**What you will do**
Look at each line of the listing. Copy those that hold the string "Giải".

**Entries shown**
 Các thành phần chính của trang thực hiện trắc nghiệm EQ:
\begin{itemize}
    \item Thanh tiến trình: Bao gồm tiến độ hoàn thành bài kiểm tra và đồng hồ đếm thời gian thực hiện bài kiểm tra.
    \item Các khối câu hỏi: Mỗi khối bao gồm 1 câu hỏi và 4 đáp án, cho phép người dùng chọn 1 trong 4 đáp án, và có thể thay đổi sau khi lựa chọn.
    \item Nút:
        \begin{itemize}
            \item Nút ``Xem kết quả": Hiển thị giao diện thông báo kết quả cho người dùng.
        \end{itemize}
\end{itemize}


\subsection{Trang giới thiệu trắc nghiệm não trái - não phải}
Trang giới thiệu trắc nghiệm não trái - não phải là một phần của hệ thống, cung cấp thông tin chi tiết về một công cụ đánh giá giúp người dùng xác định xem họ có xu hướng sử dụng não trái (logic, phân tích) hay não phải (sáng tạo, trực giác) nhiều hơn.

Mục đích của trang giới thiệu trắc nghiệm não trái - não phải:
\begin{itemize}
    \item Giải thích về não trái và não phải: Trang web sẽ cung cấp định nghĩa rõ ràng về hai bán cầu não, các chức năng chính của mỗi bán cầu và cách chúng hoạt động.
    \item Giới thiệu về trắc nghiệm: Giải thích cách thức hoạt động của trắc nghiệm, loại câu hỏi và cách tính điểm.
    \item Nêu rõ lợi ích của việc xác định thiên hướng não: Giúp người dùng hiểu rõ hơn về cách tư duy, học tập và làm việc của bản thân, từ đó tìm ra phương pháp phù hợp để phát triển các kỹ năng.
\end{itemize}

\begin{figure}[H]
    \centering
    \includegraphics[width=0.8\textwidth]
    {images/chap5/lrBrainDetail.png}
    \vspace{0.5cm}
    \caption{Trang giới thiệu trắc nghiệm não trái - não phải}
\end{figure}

**Solution to this task**
    \item Giải thích về não trái và não phải: Trang web sẽ cung cấp định nghĩa rõ ràng về hai bán cầu não, các chức năng chính của mỗi bán cầu và cách chúng hoạt động.
    \item Giới thiệu về trắc nghiệm: Giải thích cách thức hoạt động của trắc nghiệm, loại câu hỏi và cách tính điểm.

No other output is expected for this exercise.